*** Opening GIVEN RECORDS ***

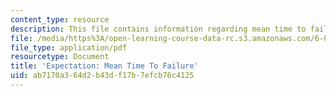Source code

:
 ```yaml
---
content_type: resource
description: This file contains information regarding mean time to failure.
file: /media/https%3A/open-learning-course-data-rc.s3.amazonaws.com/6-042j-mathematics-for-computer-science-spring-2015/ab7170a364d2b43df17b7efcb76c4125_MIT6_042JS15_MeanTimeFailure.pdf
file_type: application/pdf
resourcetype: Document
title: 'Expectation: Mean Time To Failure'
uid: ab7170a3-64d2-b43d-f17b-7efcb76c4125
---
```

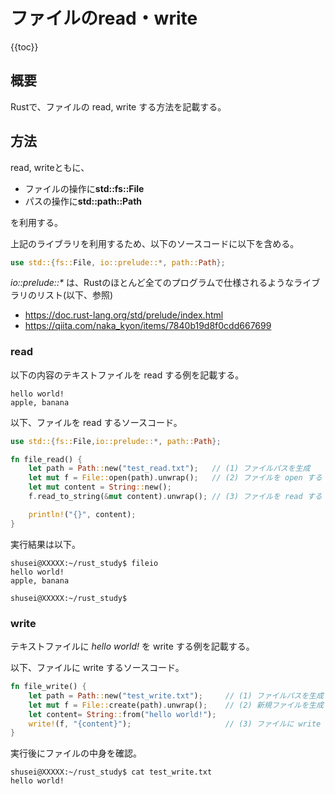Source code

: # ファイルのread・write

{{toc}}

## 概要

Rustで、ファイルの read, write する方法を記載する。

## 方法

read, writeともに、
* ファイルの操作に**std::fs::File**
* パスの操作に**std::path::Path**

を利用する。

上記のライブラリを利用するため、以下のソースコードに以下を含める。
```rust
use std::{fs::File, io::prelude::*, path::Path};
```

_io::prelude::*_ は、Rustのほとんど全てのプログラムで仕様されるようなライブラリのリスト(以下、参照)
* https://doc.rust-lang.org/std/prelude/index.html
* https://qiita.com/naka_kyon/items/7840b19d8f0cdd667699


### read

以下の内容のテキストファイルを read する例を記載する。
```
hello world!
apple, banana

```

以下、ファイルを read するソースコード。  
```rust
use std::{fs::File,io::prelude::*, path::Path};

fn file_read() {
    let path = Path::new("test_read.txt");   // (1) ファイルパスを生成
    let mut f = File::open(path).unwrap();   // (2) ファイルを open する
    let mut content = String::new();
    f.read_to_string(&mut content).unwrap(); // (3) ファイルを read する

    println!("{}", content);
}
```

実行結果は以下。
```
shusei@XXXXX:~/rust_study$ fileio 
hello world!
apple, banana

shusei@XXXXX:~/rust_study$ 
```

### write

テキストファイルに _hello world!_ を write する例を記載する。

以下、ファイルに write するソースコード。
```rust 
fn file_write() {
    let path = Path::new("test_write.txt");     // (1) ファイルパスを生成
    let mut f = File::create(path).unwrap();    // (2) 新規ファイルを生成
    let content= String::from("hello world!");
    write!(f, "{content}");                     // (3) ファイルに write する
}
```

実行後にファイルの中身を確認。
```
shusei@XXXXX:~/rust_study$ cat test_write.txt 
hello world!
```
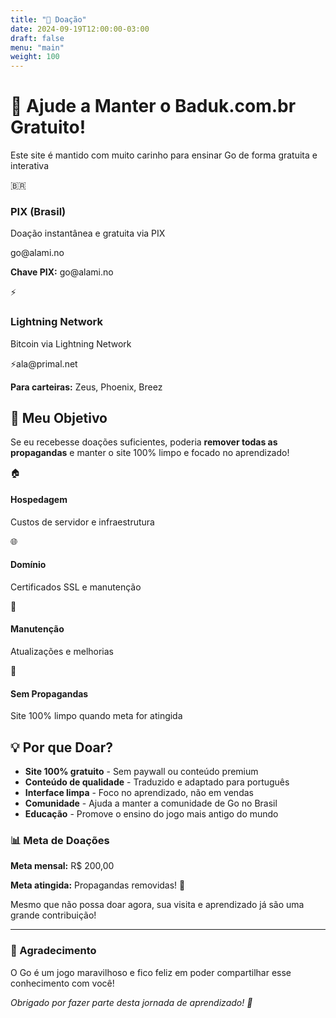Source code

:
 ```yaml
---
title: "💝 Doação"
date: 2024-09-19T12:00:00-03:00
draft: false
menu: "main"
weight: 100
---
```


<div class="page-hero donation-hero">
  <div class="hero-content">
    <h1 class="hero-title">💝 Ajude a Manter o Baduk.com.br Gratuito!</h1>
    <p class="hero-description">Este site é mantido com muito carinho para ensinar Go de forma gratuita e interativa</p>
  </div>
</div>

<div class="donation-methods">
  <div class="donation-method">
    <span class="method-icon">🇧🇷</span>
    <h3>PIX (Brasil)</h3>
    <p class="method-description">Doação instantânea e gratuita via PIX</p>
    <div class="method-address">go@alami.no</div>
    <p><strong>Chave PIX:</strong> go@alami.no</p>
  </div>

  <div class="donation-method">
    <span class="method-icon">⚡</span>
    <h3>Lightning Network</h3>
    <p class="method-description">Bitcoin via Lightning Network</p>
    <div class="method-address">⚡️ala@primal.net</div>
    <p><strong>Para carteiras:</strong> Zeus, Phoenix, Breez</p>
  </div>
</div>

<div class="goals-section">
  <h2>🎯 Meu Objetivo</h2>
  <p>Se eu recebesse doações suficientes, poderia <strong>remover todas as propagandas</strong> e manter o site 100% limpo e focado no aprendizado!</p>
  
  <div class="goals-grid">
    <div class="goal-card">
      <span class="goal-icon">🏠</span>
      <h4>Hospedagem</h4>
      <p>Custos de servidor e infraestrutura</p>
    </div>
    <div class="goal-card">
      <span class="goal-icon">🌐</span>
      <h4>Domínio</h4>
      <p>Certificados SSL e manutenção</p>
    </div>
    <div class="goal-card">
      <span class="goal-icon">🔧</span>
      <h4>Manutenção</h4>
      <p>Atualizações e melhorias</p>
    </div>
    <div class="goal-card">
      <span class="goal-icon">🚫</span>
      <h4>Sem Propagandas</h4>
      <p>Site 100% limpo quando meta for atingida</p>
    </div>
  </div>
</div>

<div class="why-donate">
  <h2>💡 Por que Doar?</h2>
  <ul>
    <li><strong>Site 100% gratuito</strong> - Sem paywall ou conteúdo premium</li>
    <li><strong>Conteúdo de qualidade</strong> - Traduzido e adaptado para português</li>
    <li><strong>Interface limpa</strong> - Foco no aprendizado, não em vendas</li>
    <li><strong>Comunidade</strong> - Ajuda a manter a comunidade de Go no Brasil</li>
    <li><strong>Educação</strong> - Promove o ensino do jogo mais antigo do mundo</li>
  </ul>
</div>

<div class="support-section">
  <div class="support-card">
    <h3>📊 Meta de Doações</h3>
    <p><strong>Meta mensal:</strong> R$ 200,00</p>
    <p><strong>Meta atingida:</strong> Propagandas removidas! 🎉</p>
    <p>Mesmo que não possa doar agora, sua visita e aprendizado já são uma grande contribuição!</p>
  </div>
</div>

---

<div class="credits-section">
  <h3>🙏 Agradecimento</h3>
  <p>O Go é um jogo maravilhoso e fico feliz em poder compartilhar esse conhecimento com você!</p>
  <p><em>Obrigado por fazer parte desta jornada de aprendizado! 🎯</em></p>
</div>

*** Closing GIVEN RECORDS ***
*** Opening GIVEN RECORDS ***

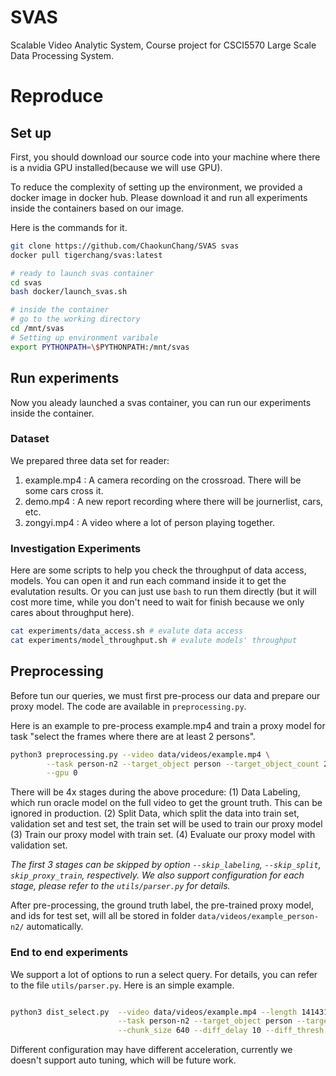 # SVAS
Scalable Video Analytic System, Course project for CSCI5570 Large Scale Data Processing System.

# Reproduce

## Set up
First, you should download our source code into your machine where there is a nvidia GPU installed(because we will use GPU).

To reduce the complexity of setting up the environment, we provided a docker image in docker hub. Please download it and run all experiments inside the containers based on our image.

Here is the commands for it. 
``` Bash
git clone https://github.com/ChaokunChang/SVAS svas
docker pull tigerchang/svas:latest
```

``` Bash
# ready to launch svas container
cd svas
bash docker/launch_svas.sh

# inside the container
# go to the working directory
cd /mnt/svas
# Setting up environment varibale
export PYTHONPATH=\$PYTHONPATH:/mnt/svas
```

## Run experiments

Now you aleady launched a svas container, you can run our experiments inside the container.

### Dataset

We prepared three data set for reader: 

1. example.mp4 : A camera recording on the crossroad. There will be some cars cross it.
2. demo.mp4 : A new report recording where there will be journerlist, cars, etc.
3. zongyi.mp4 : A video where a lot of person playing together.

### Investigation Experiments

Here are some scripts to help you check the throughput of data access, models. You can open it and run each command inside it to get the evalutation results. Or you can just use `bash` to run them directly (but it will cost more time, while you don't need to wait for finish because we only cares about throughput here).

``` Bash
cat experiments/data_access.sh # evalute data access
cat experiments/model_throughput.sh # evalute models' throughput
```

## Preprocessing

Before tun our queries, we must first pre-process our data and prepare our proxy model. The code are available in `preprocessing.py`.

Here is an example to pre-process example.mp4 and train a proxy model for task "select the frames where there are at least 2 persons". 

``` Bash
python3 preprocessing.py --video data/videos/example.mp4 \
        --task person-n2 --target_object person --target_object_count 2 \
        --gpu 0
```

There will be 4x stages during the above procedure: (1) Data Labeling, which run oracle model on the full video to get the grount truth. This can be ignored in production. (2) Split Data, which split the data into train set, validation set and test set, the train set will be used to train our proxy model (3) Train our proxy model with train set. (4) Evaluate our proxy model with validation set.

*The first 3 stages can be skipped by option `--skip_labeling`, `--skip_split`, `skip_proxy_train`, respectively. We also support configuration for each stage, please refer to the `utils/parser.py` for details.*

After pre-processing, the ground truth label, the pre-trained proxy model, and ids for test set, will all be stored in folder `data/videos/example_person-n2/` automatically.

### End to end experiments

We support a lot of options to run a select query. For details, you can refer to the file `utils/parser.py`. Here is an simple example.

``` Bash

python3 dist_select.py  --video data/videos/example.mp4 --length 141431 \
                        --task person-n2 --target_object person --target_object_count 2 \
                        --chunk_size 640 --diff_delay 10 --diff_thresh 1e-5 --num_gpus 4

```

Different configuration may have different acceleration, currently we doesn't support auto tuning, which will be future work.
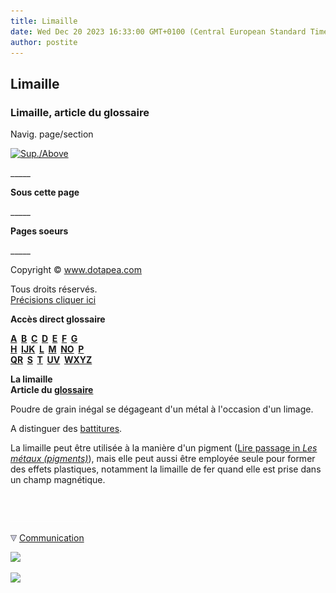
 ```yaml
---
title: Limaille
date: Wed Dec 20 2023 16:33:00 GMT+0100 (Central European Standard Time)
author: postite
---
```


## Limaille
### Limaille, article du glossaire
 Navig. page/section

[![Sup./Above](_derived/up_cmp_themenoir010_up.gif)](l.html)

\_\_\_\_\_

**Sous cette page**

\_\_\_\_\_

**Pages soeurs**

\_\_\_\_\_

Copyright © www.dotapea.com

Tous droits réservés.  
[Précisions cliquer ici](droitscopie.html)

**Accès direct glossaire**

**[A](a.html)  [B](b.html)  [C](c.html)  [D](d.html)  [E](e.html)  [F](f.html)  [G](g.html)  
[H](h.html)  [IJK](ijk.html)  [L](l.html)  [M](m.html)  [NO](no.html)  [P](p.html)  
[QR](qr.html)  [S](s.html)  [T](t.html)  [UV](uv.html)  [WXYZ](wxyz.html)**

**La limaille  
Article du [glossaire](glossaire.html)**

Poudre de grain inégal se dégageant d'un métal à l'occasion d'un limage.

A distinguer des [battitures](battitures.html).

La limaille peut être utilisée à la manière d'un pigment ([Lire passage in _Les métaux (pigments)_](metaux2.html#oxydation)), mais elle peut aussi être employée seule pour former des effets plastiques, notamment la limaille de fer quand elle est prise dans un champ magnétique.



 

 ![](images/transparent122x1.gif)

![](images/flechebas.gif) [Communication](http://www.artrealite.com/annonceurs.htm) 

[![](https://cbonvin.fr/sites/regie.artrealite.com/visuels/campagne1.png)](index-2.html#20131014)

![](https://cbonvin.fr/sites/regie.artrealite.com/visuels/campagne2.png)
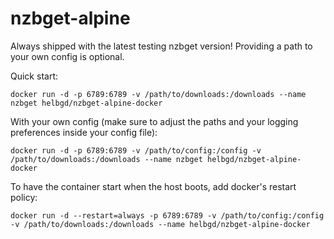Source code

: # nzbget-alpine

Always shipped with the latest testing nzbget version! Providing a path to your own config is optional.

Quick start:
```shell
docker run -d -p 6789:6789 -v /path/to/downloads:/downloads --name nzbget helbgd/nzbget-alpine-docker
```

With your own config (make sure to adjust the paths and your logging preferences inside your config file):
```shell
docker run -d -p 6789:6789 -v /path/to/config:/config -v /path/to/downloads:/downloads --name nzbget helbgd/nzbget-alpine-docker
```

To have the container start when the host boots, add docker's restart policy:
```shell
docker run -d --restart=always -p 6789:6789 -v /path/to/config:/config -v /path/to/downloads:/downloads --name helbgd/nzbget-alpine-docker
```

*** Closing GIVEN RECORDS ***

## [PROBLEM REQUIREMENTS]
Determine how many lines of the listing contain the string "artrealite", and give only the number.

## [RESPONSE FOR THIS EXERCISE]
3